Transcribe the entries exactly. Start at the top, stop after the line with "empires, the cowrie", and omit every picture.

== The data

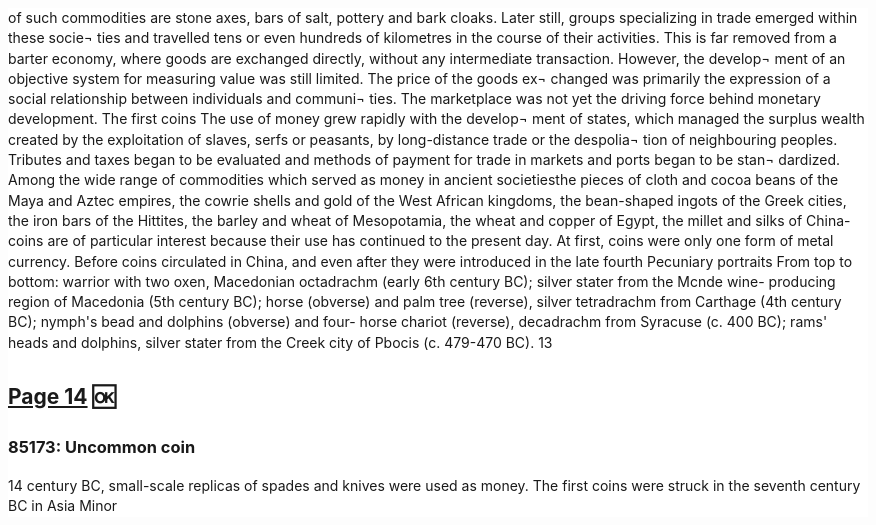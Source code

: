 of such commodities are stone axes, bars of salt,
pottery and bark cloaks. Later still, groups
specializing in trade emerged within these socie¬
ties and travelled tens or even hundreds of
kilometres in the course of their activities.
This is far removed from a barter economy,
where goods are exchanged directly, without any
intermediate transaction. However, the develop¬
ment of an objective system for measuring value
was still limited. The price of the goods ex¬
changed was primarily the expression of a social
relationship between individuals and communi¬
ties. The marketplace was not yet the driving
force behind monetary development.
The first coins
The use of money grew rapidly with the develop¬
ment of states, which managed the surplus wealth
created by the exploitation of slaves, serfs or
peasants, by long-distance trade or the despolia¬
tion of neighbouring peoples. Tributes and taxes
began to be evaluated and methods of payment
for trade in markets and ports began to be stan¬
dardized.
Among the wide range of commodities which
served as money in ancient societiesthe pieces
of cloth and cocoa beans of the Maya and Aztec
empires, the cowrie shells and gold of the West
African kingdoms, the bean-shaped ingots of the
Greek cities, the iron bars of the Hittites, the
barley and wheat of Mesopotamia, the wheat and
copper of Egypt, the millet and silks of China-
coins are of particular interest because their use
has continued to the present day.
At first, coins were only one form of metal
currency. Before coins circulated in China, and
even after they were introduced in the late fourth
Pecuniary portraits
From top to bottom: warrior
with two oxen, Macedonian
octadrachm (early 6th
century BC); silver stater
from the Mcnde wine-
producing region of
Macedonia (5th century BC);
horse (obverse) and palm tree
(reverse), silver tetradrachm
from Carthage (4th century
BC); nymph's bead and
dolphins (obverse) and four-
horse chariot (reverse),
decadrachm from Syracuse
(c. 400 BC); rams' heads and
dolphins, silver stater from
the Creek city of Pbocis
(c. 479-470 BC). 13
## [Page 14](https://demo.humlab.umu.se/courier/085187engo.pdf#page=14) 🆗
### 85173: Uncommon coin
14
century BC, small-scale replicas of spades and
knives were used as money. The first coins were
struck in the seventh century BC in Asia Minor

====

Output below:
Source code

: of such commodities are stone axes, bars of salt,
pottery and bark cloaks. Later still, groups
specializing in trade emerged within these socie¬
ties and travelled tens or even hundreds of
kilometres in the course of their activities.
This is far removed from a barter economy,
where goods are exchanged directly, without any
intermediate transaction. However, the develop¬
ment of an objective system for measuring value
was still limited. The price of the goods ex¬
changed was primarily the expression of a social
relationship between individuals and communi¬
ties. The marketplace was not yet the driving
force behind monetary development.
The first coins
The use of money grew rapidly with the develop¬
ment of states, which managed the surplus wealth
created by the exploitation of slaves, serfs or
peasants, by long-distance trade or the despolia¬
tion of neighbouring peoples. Tributes and taxes
began to be evaluated and methods of payment
for trade in markets and ports began to be stan¬
dardized.
Among the wide range of commodities which
served as money in ancient societiesthe pieces
of cloth and cocoa beans of the Maya and Aztec
empires, the cowrie shells and gold of the West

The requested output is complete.